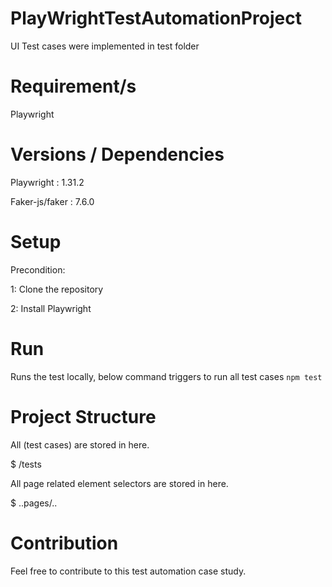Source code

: # PlayWrightTestAutomationProject

UI Test cases were implemented in test folder

# Requirement/s

Playwright

# Versions / Dependencies

Playwright : 1.31.2

Faker-js/faker : 7.6.0

# Setup

Precondition:

1: Clone the repository

2: Install Playwright

# Run

Runs the test locally, below command triggers to run all test cases
``` npm test ```

 
# Project Structure

All (test cases) are stored in here.   

$ /tests  

All page related element selectors are stored in here.  

$ ..pages/..

# Contribution

Feel free to contribute to this test automation case study.
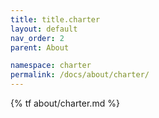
 ```yaml
---
title: title.charter
layout: default
nav_order: 2
parent: About

namespace: charter
permalink: /docs/about/charter/
---
```

{% tf about/charter.md %}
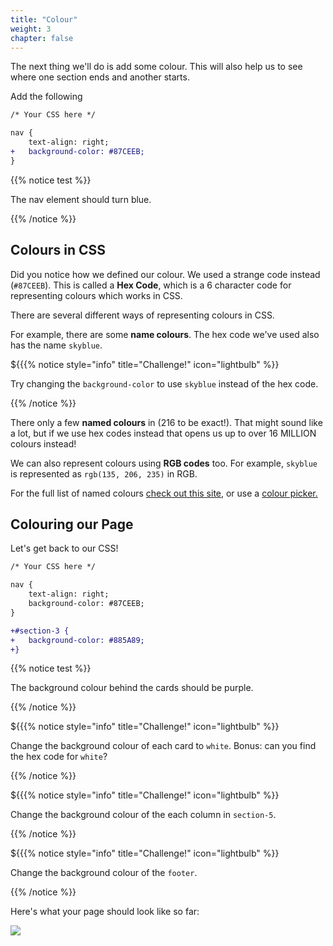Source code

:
 ```yaml
---
title: "Colour"
weight: 3
chapter: false
---
```


The next thing we'll do is add some colour.
This will also help us to see where one section ends and another starts.

Add the following

```diff
/* Your CSS here */

nav {
	text-align: right;
+	background-color: #87CEEB;
}
```

{{% notice test %}}

The nav element should turn blue.

{{% /notice %}}

## Colours in CSS

Did you notice how we defined our colour.
We used a strange code instead (`#87CEEB`).
This is called a **Hex Code**, which is a 6 character code for representing colours which works in CSS.

There are several different ways of representing colours in CSS.

For example, there are some **name colours**.
The hex code we've used also has the name `skyblue`.

${{{% notice style="info" title="Challenge!" icon="lightbulb" %}}

Try changing the `background-color` to use `skyblue` instead of the hex code.

{{% /notice %}}

There only a few **named colours** in (216 to be exact!).
That might sound like a lot, but if we use hex codes instead that opens us up to over 16 MILLION colours instead!

We can also represent colours using **RGB codes** too.
For example, `skyblue` is represented as `rgb(135, 206, 235)` in RGB.

For the full list of named colours [check out this site,](https://htmlcolorcodes.com/color-names/) or use a [colour picker.](https://htmlcolorcodes.com/color-picker/)

## Colouring our Page

Let's get back to our CSS!

```diff
/* Your CSS here */

nav {
	text-align: right;
	background-color: #87CEEB;
}

+#section-3 {
+	background-color: #885A89;
+}
```

{{% notice test %}}

The background colour behind the cards should be purple.

{{% /notice %}}

${{{% notice style="info" title="Challenge!" icon="lightbulb" %}}

Change the background colour of each card to `white`. Bonus: can you find the hex code for `white`?

{{% /notice %}}

${{{% notice style="info" title="Challenge!" icon="lightbulb" %}}

Change the background colour of the each column in `section-5`.

{{% /notice %}}

${{{% notice style="info" title="Challenge!" icon="lightbulb" %}}

Change the background colour of the `footer`.

{{% /notice %}}

Here's what your page should look like so far:

![](../../images/animals_colour.jpeg)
##############################
## Exercise prompt:
Where the material contains a line with "also", return that line.

## The completed task:
This will also help us to see where one section ends and another starts.
The hex code we've used also has the name `skyblue`.
We can also represent colours using **RGB codes** too.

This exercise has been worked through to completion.